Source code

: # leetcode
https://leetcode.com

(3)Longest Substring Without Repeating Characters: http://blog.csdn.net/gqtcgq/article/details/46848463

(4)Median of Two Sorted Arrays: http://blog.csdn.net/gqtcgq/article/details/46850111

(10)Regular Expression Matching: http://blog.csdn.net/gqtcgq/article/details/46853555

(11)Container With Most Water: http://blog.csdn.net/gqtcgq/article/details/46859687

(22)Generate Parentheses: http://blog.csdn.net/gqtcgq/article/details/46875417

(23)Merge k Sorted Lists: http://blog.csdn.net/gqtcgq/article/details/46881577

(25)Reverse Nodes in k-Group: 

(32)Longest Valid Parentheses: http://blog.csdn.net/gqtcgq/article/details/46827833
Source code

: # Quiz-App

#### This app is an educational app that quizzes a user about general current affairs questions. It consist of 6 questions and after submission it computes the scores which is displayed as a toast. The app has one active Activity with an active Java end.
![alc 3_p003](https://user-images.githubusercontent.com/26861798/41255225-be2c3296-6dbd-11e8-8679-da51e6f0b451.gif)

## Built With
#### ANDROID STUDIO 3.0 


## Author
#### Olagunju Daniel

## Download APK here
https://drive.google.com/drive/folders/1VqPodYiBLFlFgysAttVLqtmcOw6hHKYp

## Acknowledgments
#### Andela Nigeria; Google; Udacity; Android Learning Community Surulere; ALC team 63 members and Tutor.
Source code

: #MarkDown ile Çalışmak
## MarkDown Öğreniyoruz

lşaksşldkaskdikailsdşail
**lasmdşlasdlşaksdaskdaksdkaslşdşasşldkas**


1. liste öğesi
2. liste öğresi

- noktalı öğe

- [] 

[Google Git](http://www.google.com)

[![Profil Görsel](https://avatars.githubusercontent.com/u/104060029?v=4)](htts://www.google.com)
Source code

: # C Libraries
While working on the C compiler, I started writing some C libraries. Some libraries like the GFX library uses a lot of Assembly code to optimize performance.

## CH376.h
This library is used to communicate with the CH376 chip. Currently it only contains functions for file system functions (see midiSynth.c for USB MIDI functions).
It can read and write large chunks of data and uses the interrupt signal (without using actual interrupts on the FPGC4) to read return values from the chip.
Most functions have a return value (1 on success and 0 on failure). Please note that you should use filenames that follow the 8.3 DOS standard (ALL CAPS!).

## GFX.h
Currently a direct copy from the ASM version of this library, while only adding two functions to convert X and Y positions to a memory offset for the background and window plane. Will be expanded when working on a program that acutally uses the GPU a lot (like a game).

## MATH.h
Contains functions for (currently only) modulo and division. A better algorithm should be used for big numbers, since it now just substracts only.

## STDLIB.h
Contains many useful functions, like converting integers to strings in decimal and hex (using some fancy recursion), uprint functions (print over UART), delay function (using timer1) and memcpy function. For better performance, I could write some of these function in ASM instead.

——————

#### [Requirement]
Say the number of lines in the records above that include the string "Sorted", and no more.

#### [Expected output]
2